→ Task material
:::
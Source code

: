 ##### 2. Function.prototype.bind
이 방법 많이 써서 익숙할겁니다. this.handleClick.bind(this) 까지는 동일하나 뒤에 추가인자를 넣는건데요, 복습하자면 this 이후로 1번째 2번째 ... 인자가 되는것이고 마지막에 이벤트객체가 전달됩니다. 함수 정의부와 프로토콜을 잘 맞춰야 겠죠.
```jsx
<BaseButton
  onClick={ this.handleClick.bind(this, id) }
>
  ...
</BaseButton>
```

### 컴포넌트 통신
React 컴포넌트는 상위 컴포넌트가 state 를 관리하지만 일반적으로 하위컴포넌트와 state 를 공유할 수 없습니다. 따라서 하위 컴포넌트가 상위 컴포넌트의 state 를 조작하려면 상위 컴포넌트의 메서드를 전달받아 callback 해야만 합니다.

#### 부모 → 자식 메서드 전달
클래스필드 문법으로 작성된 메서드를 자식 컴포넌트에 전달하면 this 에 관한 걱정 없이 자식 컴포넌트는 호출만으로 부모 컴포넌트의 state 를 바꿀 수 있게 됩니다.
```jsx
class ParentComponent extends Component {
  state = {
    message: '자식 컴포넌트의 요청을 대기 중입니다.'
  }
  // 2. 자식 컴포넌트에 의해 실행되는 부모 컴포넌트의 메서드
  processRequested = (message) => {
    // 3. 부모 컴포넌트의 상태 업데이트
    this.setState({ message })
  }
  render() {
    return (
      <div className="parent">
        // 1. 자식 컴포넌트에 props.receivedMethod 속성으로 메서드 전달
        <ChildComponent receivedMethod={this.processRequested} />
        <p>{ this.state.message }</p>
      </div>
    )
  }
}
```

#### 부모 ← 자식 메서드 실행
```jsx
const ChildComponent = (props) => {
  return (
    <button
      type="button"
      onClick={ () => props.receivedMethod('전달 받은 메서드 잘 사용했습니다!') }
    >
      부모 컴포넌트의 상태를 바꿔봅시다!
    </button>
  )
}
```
:::
→ What you need to do
Please go line by line through the records above, copying each one that holds the string "message".

→ Solved problem
    message: '자식 컴포넌트의 요청을 대기 중입니다.'
  processRequested = (message) => {
    this.setState({ message })
        <p>{ this.state.message }</p>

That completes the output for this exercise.